Monday, April 28, 2014

Triorion:Reborn (Parts I and II) Books 3 & 4 in the series

Triorion: Reborn 
(Parts I and II) (Books 3 and 4 in the series)
L. J Hachmeister

Reborn Part I available at Amazon
Reborn Part II expected June 2014

reviews here at abookadayreviews:

Triorion: Awakening (Book I) 
Triorion: Abomination (Book 2)

Jaeia, Jetta, and Jahx have always had a tough life.  Born (or so they believed) on the mining planet Fiorah, they worked and starved like everyone else, but they had an edge, one that they realized, even as small children, was definitely not normal.  They had abilities.  They could, to some degree, control events around them, change people's minds, or scare them witless  They could learn things by taking the knowledge directly from the minds of others, and they were growing at a very accelerated pace, both in size and in intellect.

It didn't take long for the powers that be to find these children, and train them (the alternative of continuing to starve on Fiorah was not attractive) in the ways of war.  They succeeded beyond anyone's dreams, but there were some serious side effects to their newly found fame.   Someone knew who they were and wanted to use their powers for their own ends, someone with significant powers of his own who needed just a bit more to corral all of the known universe under his dominion.

The cover jacket for Book 3 (Reborn, part I) describes this as a "Journey into the heart of the greatest evil..." and I do believe Hachmeister has created a villian to rival some of the greats.  Not only is he arrogant, self-centered and willing to do absolutely anything, however evil, to get his way, he's positively skin-crawling creepy.

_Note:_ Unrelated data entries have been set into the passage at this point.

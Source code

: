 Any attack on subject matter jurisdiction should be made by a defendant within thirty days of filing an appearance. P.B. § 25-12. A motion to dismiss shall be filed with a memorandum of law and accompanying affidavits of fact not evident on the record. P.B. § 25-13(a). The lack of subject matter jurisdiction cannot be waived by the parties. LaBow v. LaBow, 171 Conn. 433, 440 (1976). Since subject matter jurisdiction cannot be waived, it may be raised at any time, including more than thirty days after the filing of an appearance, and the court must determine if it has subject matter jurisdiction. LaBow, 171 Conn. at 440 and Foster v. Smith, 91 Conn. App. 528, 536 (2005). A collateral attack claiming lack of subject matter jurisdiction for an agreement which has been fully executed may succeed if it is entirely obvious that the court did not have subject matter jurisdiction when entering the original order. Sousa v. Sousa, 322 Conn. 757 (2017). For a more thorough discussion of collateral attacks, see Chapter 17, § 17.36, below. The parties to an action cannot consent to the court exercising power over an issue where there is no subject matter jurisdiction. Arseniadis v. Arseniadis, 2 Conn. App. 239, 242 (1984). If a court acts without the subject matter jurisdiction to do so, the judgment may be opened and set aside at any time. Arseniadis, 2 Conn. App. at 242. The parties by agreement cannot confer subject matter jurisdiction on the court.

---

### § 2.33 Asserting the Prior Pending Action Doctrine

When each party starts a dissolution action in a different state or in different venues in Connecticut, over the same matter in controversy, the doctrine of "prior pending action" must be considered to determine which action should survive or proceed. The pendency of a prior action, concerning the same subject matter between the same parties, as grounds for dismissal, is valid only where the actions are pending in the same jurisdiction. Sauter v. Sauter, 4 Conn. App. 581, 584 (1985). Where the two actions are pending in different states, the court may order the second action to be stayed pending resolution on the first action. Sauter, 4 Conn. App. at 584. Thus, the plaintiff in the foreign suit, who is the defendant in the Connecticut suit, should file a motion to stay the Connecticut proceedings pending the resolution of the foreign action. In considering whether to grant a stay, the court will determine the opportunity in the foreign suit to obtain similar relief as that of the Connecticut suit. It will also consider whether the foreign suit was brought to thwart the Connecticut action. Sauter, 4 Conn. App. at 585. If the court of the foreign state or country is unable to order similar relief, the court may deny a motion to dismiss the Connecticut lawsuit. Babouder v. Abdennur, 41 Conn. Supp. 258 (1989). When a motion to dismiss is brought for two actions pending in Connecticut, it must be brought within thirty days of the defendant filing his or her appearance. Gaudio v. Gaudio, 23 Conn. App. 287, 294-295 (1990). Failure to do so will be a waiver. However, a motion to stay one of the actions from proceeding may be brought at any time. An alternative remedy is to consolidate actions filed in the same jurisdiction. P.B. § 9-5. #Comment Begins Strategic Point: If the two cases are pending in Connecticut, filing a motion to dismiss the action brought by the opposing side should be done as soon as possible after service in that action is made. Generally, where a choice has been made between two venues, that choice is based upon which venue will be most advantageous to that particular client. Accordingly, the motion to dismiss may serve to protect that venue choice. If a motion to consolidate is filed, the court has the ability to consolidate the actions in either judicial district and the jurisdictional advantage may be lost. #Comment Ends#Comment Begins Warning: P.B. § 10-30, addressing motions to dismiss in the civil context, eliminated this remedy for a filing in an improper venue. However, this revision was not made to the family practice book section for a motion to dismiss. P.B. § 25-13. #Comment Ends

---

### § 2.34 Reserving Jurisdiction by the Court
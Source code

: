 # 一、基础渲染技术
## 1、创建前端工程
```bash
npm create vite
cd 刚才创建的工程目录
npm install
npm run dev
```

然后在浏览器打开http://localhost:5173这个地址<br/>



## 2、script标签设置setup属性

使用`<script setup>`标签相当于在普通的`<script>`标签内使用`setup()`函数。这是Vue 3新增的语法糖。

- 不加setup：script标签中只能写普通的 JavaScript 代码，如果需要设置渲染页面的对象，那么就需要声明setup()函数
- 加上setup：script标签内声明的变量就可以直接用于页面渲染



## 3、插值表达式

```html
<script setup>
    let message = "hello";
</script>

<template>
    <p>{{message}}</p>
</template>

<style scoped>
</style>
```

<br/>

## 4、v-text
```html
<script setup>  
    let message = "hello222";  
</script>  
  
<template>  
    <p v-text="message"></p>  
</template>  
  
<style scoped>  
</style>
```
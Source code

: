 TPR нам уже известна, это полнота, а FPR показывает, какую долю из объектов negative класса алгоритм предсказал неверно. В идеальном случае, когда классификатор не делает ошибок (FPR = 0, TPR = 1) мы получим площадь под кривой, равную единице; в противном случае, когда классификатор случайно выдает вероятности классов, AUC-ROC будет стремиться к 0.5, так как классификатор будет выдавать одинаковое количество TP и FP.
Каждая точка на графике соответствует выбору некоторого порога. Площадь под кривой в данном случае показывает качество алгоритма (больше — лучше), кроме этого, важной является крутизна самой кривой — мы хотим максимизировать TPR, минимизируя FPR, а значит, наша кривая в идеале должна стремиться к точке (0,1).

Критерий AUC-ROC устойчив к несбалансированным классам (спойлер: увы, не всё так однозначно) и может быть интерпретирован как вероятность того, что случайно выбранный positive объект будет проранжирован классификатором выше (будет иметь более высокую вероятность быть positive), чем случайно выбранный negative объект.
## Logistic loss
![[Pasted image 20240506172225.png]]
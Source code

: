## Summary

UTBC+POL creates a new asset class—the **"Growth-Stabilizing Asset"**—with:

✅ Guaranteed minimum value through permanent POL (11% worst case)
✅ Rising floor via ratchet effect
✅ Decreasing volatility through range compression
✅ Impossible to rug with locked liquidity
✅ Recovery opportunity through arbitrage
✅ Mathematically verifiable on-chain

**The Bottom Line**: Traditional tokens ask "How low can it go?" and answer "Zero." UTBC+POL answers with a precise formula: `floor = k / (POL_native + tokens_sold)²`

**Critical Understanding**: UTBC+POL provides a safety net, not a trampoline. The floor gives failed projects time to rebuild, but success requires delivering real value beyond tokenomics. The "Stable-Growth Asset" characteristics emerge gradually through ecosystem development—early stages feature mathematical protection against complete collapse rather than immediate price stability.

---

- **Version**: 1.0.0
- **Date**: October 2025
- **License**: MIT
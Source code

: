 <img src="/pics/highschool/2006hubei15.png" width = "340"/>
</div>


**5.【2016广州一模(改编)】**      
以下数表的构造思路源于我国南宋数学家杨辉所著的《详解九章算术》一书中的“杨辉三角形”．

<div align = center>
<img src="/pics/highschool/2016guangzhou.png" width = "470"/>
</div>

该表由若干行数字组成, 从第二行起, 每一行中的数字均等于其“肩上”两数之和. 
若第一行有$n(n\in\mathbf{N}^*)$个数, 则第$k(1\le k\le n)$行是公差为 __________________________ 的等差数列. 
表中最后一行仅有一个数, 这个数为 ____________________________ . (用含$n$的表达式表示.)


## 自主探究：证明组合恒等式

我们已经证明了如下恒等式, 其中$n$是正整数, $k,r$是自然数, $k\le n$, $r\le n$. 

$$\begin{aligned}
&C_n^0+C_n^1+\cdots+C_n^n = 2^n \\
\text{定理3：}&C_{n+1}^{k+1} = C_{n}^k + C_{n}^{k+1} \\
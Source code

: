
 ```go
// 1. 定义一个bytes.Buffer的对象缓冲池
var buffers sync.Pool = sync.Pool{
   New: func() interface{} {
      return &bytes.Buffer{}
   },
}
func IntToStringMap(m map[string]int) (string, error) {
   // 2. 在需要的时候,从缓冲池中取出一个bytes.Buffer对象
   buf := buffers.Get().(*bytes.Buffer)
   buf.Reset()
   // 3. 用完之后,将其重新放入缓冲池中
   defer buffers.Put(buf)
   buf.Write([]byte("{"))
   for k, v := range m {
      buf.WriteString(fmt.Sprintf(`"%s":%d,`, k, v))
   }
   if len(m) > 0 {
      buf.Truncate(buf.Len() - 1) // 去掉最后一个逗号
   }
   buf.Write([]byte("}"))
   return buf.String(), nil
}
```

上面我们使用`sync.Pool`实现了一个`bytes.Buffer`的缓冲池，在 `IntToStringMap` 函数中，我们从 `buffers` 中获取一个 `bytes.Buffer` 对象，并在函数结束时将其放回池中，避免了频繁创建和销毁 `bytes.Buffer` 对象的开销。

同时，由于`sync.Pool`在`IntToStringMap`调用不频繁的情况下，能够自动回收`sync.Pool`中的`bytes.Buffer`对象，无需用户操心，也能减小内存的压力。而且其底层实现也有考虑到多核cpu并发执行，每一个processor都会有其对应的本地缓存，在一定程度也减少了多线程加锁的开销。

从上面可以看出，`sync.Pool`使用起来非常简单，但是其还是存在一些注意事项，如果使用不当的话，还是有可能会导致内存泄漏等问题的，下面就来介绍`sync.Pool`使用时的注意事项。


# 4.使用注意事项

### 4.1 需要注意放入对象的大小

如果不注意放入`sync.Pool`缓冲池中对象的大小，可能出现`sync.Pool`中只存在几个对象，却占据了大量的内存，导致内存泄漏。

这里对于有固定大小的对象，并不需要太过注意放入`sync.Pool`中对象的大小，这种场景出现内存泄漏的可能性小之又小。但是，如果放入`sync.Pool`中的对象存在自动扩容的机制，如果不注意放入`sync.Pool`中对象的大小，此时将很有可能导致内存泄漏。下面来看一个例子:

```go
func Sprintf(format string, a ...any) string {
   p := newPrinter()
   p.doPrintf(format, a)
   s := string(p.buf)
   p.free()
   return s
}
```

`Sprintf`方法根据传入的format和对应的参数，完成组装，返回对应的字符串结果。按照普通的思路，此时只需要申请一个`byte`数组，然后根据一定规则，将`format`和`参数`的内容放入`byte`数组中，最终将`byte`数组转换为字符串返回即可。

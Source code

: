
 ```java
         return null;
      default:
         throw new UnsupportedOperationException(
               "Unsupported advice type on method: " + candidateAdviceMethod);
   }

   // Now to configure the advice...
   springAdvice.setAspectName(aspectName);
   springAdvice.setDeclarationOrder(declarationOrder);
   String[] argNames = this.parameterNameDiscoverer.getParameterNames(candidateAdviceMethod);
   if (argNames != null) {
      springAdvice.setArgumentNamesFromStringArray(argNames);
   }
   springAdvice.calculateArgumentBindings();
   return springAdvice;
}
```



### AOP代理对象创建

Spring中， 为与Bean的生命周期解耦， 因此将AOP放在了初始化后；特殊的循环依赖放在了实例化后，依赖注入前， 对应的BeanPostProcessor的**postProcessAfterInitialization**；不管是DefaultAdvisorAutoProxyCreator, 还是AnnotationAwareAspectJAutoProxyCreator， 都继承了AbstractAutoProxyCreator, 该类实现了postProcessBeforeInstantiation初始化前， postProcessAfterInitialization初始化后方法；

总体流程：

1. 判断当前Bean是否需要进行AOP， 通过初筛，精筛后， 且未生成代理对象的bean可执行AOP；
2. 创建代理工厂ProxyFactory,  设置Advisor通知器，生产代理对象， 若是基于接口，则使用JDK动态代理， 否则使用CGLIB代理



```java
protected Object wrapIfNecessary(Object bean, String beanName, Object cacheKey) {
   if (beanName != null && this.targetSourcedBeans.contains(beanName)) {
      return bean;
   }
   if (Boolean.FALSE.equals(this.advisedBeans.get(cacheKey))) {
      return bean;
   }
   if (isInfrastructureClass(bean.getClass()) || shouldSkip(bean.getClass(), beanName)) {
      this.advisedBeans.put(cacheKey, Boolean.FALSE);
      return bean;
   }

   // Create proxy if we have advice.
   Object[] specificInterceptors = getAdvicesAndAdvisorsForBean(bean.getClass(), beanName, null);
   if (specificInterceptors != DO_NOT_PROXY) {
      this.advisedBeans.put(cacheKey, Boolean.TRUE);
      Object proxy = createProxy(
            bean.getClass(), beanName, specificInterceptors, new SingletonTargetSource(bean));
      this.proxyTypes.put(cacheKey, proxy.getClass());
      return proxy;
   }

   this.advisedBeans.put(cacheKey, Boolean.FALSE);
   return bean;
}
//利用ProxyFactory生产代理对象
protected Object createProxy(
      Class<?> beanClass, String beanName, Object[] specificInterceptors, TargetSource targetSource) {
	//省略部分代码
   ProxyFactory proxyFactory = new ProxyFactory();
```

The Triorion universe is populated with a lot of different characters, from the almost-a-pirate freewheeling trader Reht Jagger and his multi-alien crew, to a Algardrian healer, able to connect mentally to heal from the inside out, to the Scabbers, Agracia and Bossy, tougher than nails and able to survive on an earth plagued by radiation and complete breakdown of society that destruction always brings.  Stories intertwine and dance around one another, with unexpected connections appearing along with unexpected twists and turns.  Aliens of all varieties populate this universe.  Sentient beasts, shape shifters, and the powerful Motti with whom earth was at war -- a war it lost.

Jaeia, Jetta and Jahx are also very different from one another.  Jaeia is the planner and the one who thinks ahead, the cautious one,  Jetta is the headstrong one with the lethal temper that doesn't always have control over her emotions, but will take the risks that need taking, no matter what, and Jahx is the intuitive, able to see where folks are coming from and why and fit it all into something that makes sense.  They need one another, to stay focused and puzzle out what's really going on, yet fate and forces beyond their control keep pushing them apart.

That's one of the reasons I chose to review these two books together; the complexity of the story makes splitting up the books at a point that made sense clearly difficult, (it would be for any author in this complex universe, but especially for a new author) and I was left at the end of Reborn Book I with the feeling that the story was hanging, not as a cliff-hanger, where you know more will come later, but at a point where things just seemed to stop.  Once I got into Part II, things clicked back into place.  

The children (who appear much older than they actually are, and are treated as adults by everyone) still want to know where they came from.  Hints abound but they don't fit together.  It seems as though the only one who has a clue is the evil Victor, and he's only telling if he gets what he wants first.  And what he wants will destroy everything they've worked for and all the people they care about.  But by the time the reader gets to the end of Book II,  the triplets' place in history is clear, and the history that brought earth to its pathetic current state is finally brought to light.

There is yet another book to come, and I'll be interested to see where else the story goes.  There are some mind-bending concepts in this series.  Aliens are not always what they seem, technology (as all sci-fi readers know) is a double edged sword, and there are always those who would use technology for evil ends, and sometimes they win.  The trio are trying desperately to be sure it doesn't happen again.

If you like your sci-fi complex, and the universe that it lives in rich with variety, you will enjoy this series.  There are a few scenes you wouldn't want the kids to read, but by and large the focus is on the story, and it is a story writ large among the stars.  I recommend it.